The inventory consists of four thrusts, Bowman explained.

≤ The first thrust is to inventory the biological communities and biological resources. The area is recognized by TNC as a global priority for both biodiversity and climate resiliency. This thrust will establish a strategy to protect the region.

“That’s the business of the Nature Conservancy,” he said.

≤ The second thrust will comprise the cultural and historical resources of the lands.

“This is land that is rich with culture and history,” Bowman said. “And so, we’re working with Don Lafreniere and his team at Michigan Tech to do that inventory.”

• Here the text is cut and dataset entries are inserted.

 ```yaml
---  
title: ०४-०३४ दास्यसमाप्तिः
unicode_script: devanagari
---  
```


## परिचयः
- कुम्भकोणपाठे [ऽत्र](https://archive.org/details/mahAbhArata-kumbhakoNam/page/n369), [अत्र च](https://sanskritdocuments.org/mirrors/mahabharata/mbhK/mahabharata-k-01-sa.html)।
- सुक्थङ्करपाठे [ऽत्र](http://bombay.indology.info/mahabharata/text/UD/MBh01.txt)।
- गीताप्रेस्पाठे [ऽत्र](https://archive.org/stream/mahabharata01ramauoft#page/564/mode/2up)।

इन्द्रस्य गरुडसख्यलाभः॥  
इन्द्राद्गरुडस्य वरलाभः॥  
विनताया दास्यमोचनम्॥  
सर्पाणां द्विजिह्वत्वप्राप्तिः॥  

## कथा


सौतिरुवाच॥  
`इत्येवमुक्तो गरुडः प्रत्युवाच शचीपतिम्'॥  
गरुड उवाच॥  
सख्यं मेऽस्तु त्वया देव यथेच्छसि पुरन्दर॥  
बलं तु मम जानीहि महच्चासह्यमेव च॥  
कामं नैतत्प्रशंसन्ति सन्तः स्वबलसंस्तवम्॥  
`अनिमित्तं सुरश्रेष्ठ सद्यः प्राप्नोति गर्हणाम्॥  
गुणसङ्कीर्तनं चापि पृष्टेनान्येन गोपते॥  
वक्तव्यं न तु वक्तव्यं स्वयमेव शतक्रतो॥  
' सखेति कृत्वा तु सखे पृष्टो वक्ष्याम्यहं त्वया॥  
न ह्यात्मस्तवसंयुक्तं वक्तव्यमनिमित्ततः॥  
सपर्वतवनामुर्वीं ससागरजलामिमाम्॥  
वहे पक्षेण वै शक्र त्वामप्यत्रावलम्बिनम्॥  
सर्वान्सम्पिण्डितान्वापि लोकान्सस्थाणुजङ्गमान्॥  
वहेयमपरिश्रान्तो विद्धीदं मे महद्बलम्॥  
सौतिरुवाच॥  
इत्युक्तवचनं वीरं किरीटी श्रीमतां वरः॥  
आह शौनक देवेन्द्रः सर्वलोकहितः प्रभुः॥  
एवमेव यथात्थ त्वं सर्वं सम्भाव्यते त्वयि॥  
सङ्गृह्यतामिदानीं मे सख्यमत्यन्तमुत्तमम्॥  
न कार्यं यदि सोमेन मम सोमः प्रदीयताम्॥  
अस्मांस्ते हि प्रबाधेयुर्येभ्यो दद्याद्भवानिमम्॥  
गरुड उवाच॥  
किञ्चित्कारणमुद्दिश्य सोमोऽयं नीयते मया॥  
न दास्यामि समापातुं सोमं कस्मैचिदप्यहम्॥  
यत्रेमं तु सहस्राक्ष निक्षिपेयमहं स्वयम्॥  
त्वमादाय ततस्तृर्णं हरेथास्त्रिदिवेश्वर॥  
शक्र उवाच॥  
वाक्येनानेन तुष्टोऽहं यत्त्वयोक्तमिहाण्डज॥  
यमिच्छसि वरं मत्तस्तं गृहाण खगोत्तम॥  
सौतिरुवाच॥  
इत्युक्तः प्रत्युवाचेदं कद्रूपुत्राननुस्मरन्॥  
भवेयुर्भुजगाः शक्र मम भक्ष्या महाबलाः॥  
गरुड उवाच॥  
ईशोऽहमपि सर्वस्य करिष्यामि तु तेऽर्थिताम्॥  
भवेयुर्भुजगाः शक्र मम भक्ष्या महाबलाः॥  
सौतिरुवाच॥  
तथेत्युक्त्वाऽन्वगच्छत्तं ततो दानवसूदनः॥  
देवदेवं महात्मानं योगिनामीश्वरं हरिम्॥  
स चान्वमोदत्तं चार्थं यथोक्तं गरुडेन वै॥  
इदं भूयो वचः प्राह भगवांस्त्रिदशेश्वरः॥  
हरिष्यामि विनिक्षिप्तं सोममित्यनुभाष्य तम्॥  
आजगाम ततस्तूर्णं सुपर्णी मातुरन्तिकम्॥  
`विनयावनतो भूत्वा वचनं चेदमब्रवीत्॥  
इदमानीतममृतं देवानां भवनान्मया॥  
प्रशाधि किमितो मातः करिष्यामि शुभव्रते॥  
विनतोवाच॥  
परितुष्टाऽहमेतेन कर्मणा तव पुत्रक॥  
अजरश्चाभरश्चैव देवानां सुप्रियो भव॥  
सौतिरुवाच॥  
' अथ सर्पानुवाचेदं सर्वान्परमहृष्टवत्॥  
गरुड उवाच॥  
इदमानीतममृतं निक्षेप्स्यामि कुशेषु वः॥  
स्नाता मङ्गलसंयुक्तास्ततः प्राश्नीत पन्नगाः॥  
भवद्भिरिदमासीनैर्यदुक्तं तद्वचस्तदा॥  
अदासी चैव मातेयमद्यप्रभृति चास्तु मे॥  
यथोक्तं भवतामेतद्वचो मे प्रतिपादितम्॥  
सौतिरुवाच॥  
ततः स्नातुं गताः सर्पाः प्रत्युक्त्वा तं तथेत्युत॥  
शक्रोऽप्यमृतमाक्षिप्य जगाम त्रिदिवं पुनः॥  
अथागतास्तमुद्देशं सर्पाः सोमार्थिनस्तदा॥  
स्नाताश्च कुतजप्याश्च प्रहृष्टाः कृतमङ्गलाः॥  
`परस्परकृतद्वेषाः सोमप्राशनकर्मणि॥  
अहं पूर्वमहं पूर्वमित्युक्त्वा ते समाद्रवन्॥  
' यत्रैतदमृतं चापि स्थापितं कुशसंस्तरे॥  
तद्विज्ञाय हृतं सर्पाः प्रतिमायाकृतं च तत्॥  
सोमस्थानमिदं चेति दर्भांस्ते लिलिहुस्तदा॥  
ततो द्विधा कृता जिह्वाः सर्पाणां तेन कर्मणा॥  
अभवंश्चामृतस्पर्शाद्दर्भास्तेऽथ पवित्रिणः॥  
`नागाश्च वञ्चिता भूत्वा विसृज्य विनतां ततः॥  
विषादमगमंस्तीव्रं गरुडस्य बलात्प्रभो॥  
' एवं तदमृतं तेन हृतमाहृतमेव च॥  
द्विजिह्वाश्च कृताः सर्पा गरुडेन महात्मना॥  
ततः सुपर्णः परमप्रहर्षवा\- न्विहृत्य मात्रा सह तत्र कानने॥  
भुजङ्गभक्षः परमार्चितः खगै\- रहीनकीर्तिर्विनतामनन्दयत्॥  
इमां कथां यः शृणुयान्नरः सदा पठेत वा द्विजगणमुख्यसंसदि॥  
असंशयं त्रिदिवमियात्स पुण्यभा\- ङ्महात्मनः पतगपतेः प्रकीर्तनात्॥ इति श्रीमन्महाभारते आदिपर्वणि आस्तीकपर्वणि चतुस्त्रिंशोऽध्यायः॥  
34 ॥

Lafreniere is the department chairman and Social Sciences director at the Geospatial Research Facility.

The earliest known metalworking in North America dates back 7,000 years (The Neolithic period or “New Stone Age”), according to the National Park Service, when Native peoples start mining copper on the Keweenaw Peninsula, adding that objects made of Keweenaw copper have been found in archeological sites across the continent.

≤ The third thrust is conducting the real analysis on the timber and carbon inventories, bowman said. This part of the inventory will enable TNC to develop a 20-year projection on the economic potential of the Keweenaw Heartlands acreage.

“In order for anybody to successfully own this, it does have to generate a bit of a revenue stream,” Bowman explained, “and carbon — and eventually, sustainable forestry are, we believe, the base revenue stream.”

≤ The fourth thrust of the inventory will focus on infrastructure, said Bowman. This thrust will study roads, trails, and similar infrastructure, from the standpoint that it costs money to maintain infrastructure, and not have it negatively impacting resources.

“So, we have to know what the current infrastructure is,” he said, “what the condition of that infrastructure is, whether or not it’s the right infrastructure, and what it’s going to cost to keep it in good shape so that everybody can use it.”